A material increase in global aluminum supply, most notably from China, has resulted in nearly two years of flat or falling prices on the London Metal Exchange (LME). To make matters worse, while companies globally have announced nearly 1.5 million tons in capacity cuts, more than 5.0 million tons of new production are on pace to come online this year, with a major portion of this being Chinese based. Although many of that country's facilities are probably operating at unprofitable levels, likely state intervention (subsidies and/or favorable power contracts) has encouraged managers to maintain production lines.

Concurrently, growth in this metal's demand is apt to be comparatively less, as a slower-than-anticipated rebound in industrial activity looms large. China's consumption and manufacturing recovery appears to be moderating and Europe's debt problems, together, are dampening recovery prospects. Other emerging markets are displaying similar conditions. An ongoing build-up in capacity has led to mounting aluminum stockpiles in certain markets.

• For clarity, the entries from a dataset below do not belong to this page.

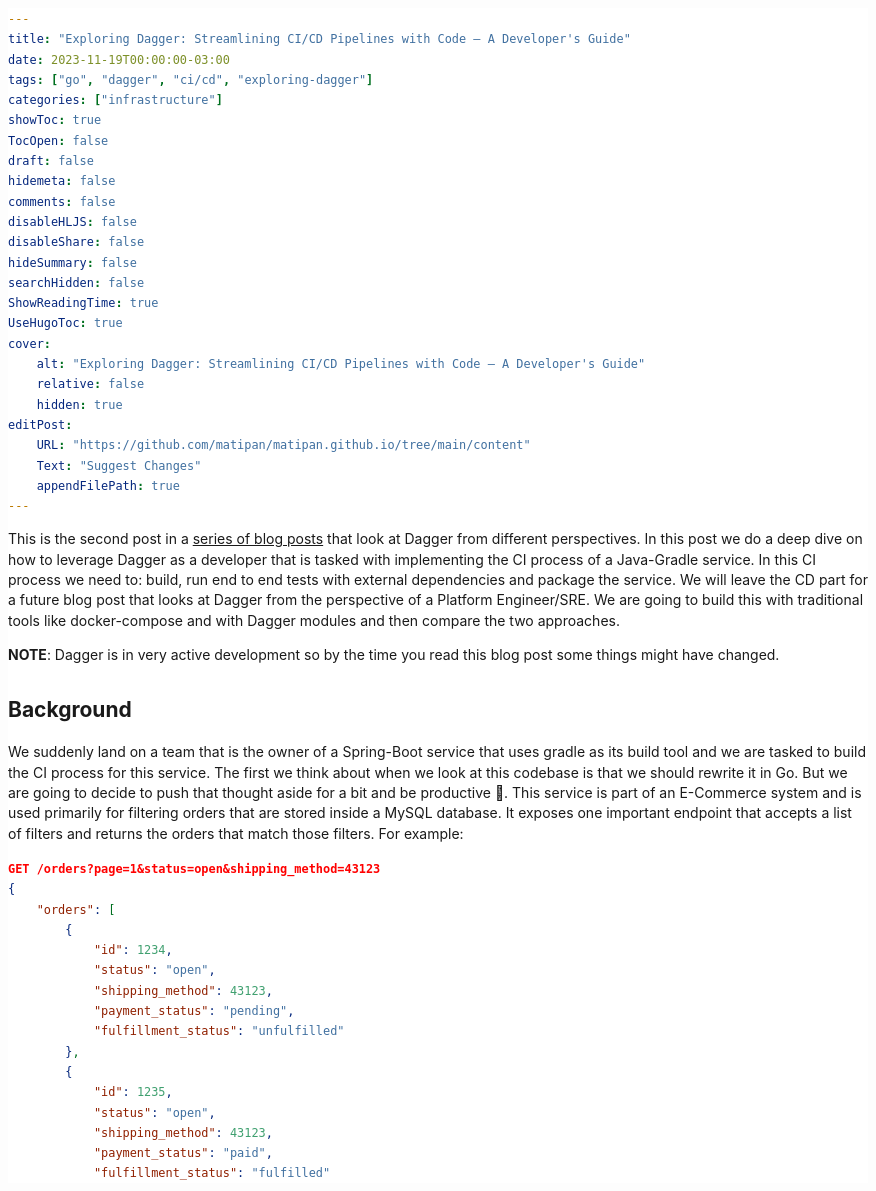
 ```yaml
---
title: "Exploring Dagger: Streamlining CI/CD Pipelines with Code – A Developer's Guide"
date: 2023-11-19T00:00:00-03:00
tags: ["go", "dagger", "ci/cd", "exploring-dagger"]
categories: ["infrastructure"]
showToc: true
TocOpen: false
draft: false
hidemeta: false
comments: false
disableHLJS: false
disableShare: false
hideSummary: false
searchHidden: false
ShowReadingTime: true
UseHugoToc: true
cover:
    alt: "Exploring Dagger: Streamlining CI/CD Pipelines with Code – A Developer's Guide"
    relative: false
    hidden: true
editPost:
    URL: "https://github.com/matipan/matipan.github.io/tree/main/content"
    Text: "Suggest Changes"
    appendFilePath: true
---
```


This is the second post in a [series of blog posts](https://blog.matiaspan.dev/tags/exploring-dagger/) that look at Dagger from different perspectives. In this post we do a deep dive on how to leverage Dagger as a developer that is tasked with implementing the CI process of a Java-Gradle service. In this CI process we need to: build, run end to end tests with external dependencies and package the service. We will leave the CD part for a future blog post that looks at Dagger from the perspective of a Platform Engineer/SRE. We are going to build this with traditional tools like docker-compose and with Dagger modules and then compare the two approaches.

**NOTE**: Dagger is in very active development so by the time you read this blog post some things might have changed.

## Background

We suddenly land on a team that is the owner of a Spring-Boot service that uses gradle as its build tool and we are tasked to build the CI process for this service. The first we think about when we look at this codebase is that we should rewrite it in Go. But we are going to decide to push that thought aside for a bit and be productive 🤵. This service is part of an E-Commerce system and is used primarily for filtering orders that are stored inside a MySQL database. It exposes one important endpoint that accepts a list of filters and returns the orders that match those filters. For example:
```json
GET /orders?page=1&status=open&shipping_method=43123
{
    "orders": [
        {
            "id": 1234,
            "status": "open",
            "shipping_method": 43123,
            "payment_status": "pending",
            "fulfillment_status": "unfulfilled"
        },
        {
            "id": 1235,
            "status": "open",
            "shipping_method": 43123,
            "payment_status": "paid",
            "fulfillment_status": "fulfilled"
```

The ensuing fallout has been sluggishness in LME prices (recently $1,780 per ton). In all, the value of this metal has fallen less than 10% this year, but is down approximately 35% from the record of $2,800 set in 2011. During the same period, Alcoa's stock has been the worst performer of the Dow Jones Industrial Average, declining 15%.

Recently, Moody's Investors Services downgraded Alcoa's debt, followed by lowered outlooks by both Standard and Poor's and Fitch. Lower credit ratings ought to lead to higher-yielding debt, should the company decide to raise capital. Too, any refinancing initiatives will be more costly, in our view.

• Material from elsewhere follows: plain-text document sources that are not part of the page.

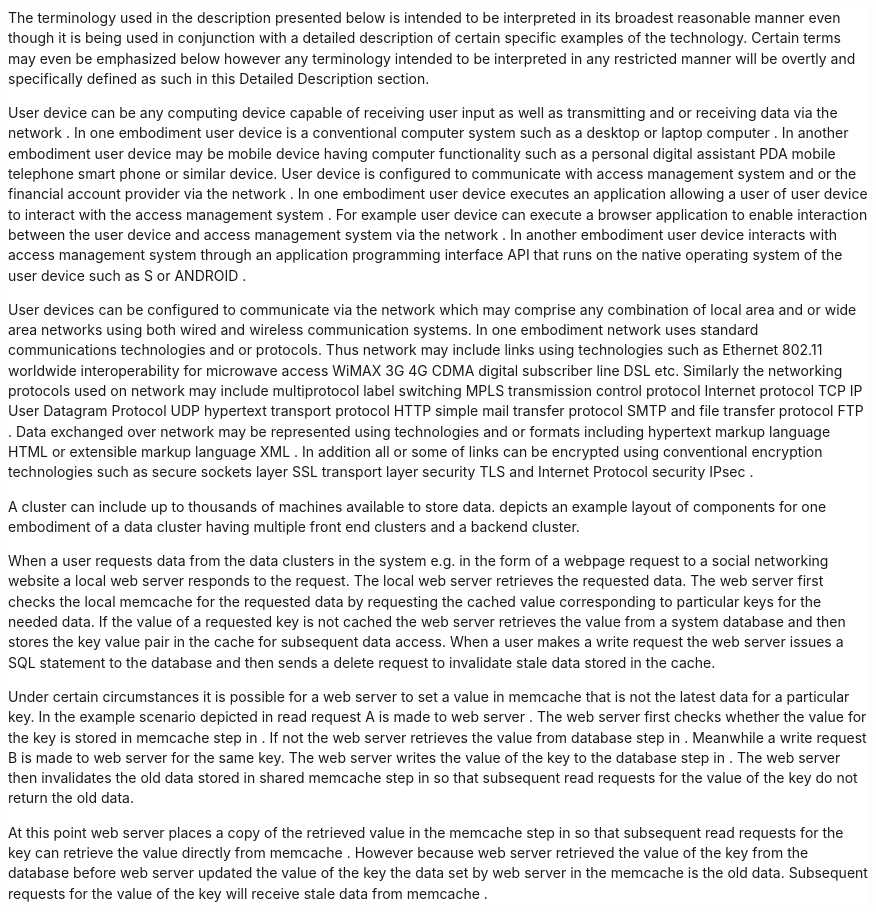 The terminology used in the description presented below is intended to be interpreted in its broadest reasonable manner even though it is being used in conjunction with a detailed description of certain specific examples of the technology. Certain terms may even be emphasized below however any terminology intended to be interpreted in any restricted manner will be overtly and specifically defined as such in this Detailed Description section.

User device can be any computing device capable of receiving user input as well as transmitting and or receiving data via the network . In one embodiment user device is a conventional computer system such as a desktop or laptop computer . In another embodiment user device may be mobile device having computer functionality such as a personal digital assistant PDA mobile telephone smart phone or similar device. User device is configured to communicate with access management system and or the financial account provider via the network . In one embodiment user device executes an application allowing a user of user device to interact with the access management system . For example user device can execute a browser application to enable interaction between the user device and access management system via the network . In another embodiment user device interacts with access management system through an application programming interface API that runs on the native operating system of the user device such as S or ANDROID .

User devices can be configured to communicate via the network which may comprise any combination of local area and or wide area networks using both wired and wireless communication systems. In one embodiment network uses standard communications technologies and or protocols. Thus network may include links using technologies such as Ethernet 802.11 worldwide interoperability for microwave access WiMAX 3G 4G CDMA digital subscriber line DSL etc. Similarly the networking protocols used on network may include multiprotocol label switching MPLS transmission control protocol Internet protocol TCP IP User Datagram Protocol UDP hypertext transport protocol HTTP simple mail transfer protocol SMTP and file transfer protocol FTP . Data exchanged over network may be represented using technologies and or formats including hypertext markup language HTML or extensible markup language XML . In addition all or some of links can be encrypted using conventional encryption technologies such as secure sockets layer SSL transport layer security TLS and Internet Protocol security IPsec .

A cluster can include up to thousands of machines available to store data. depicts an example layout of components for one embodiment of a data cluster having multiple front end clusters and a backend cluster.

When a user requests data from the data clusters in the system e.g. in the form of a webpage request to a social networking website a local web server responds to the request. The local web server retrieves the requested data. The web server first checks the local memcache for the requested data by requesting the cached value corresponding to particular keys for the needed data. If the value of a requested key is not cached the web server retrieves the value from a system database and then stores the key value pair in the cache for subsequent data access. When a user makes a write request the web server issues a SQL statement to the database and then sends a delete request to invalidate stale data stored in the cache.

Under certain circumstances it is possible for a web server to set a value in memcache that is not the latest data for a particular key. In the example scenario depicted in read request A is made to web server . The web server first checks whether the value for the key is stored in memcache step in . If not the web server retrieves the value from database step in . Meanwhile a write request B is made to web server for the same key. The web server writes the value of the key to the database step in . The web server then invalidates the old data stored in shared memcache step in so that subsequent read requests for the value of the key do not return the old data.

At this point web server places a copy of the retrieved value in the memcache step in so that subsequent read requests for the key can retrieve the value directly from memcache . However because web server retrieved the value of the key from the database before web server updated the value of the key the data set by web server in the memcache is the old data. Subsequent requests for the value of the key will receive stale data from memcache .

Chairman and CEO Klaus Kleinfeld remains steadfast in his goal to lower the company's cost. In 2012, it shuttered 531,000 tons, or 12% of its total production, which resulted in $1.3 billion in savings. Measures to cut expenses have resulted in substantial benefits, but forces outside its control are proving to be overwhelming. Accordingly, it is taking additional efficiency-boosting steps. This year, the producer could take out another 11% of its output, leading to expectations of $750 million in cost cuts. Much of the curtailments will probably occur at smelters dependent on oil as a source of energy. In the same vein, the impending completion of an $11 billion (740,000 ton) low cost facility in Saudi Arabia ought to help, enabling Alcoa to shutter much of its more expensive capacity.

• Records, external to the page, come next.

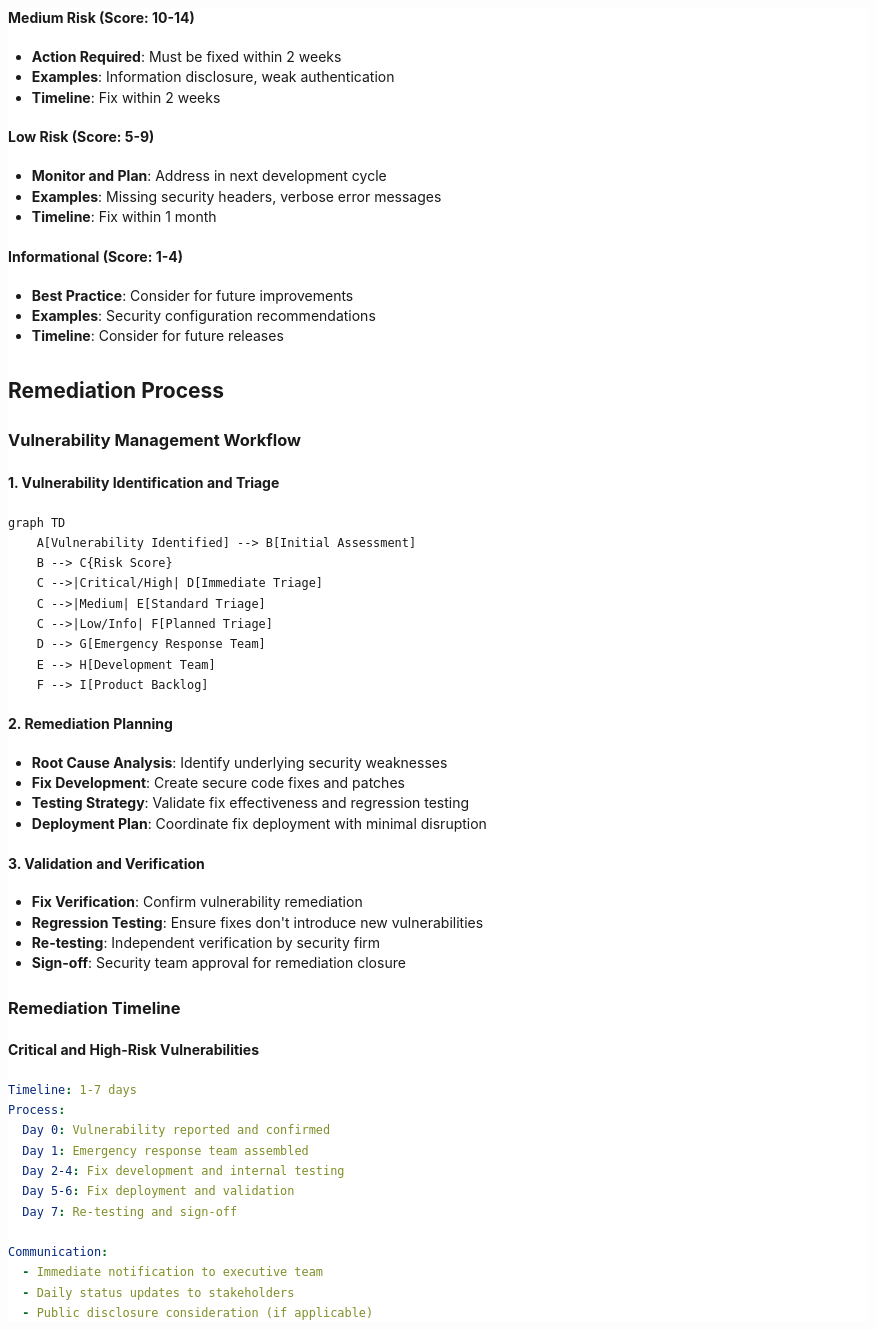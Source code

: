 #### Medium Risk (Score: 10-14)
- **Action Required**: Must be fixed within 2 weeks
- **Examples**: Information disclosure, weak authentication
- **Timeline**: Fix within 2 weeks

#### Low Risk (Score: 5-9)
- **Monitor and Plan**: Address in next development cycle
- **Examples**: Missing security headers, verbose error messages
- **Timeline**: Fix within 1 month

#### Informational (Score: 1-4)
- **Best Practice**: Consider for future improvements
- **Examples**: Security configuration recommendations
- **Timeline**: Consider for future releases

## Remediation Process

### Vulnerability Management Workflow

#### 1. Vulnerability Identification and Triage
```mermaid
graph TD
    A[Vulnerability Identified] --> B[Initial Assessment]
    B --> C{Risk Score}
    C -->|Critical/High| D[Immediate Triage]
    C -->|Medium| E[Standard Triage]
    C -->|Low/Info| F[Planned Triage]
    D --> G[Emergency Response Team]
    E --> H[Development Team]
    F --> I[Product Backlog]
```

#### 2. Remediation Planning
- **Root Cause Analysis**: Identify underlying security weaknesses
- **Fix Development**: Create secure code fixes and patches
- **Testing Strategy**: Validate fix effectiveness and regression testing
- **Deployment Plan**: Coordinate fix deployment with minimal disruption

#### 3. Validation and Verification
- **Fix Verification**: Confirm vulnerability remediation
- **Regression Testing**: Ensure fixes don't introduce new vulnerabilities
- **Re-testing**: Independent verification by security firm
- **Sign-off**: Security team approval for remediation closure

### Remediation Timeline

#### Critical and High-Risk Vulnerabilities
```yaml
Timeline: 1-7 days
Process:
  Day 0: Vulnerability reported and confirmed
  Day 1: Emergency response team assembled
  Day 2-4: Fix development and internal testing
  Day 5-6: Fix deployment and validation
  Day 7: Re-testing and sign-off

Communication:
  - Immediate notification to executive team
  - Daily status updates to stakeholders
  - Public disclosure consideration (if applicable)
```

Management continues to project 7% global aluminum demand growth for 2013, driven by a 9%-10% advance in the aerospace market, a 3%-8% gain in commercial transportation, 4%-5% growth for construction, and a 3%-5% advance for industrial gas turbine products. Moreover, its outlook is predicated on accelerating momentum within value-added products in the downstream area. To this end, Alcoa is investing to capitalize on growth opportunities here, with a keen eye on aluminum-lithium alloys and aluminum sheet for automotive production. Nevertheless, in light of overwhelming poor fundamentals that surround this shiny metal, we have tempered our 2013 sales and share-net estimates by $710 million and dime, to $23.30 billion and $0.35, respectively.

About The Company: Alcoa Inc., a Pennsylvania corporation, is a global leader in the production and management of primary aluminum, fabricated aluminum, and alumina combined. It supplies the aerospace, automotive, building and construction, commercial transportation, and industrial markets. It has more than 300 operating and sales locations in over 30 countries. Sales of aluminum and alumina account for more than three-fourths of Alcoa’s total revenues. It also produces nonaluminum products, such as precision castings and fasteners for the aerospace and industrial markets. Alcoa’s operations consist of four worldwide reportable segments: Alumina, Primary Metals, Flat-Rolled Products, and Engineered Products and Solutions.

At the time of this writing, the author did not have positions in any of the companies mentioned.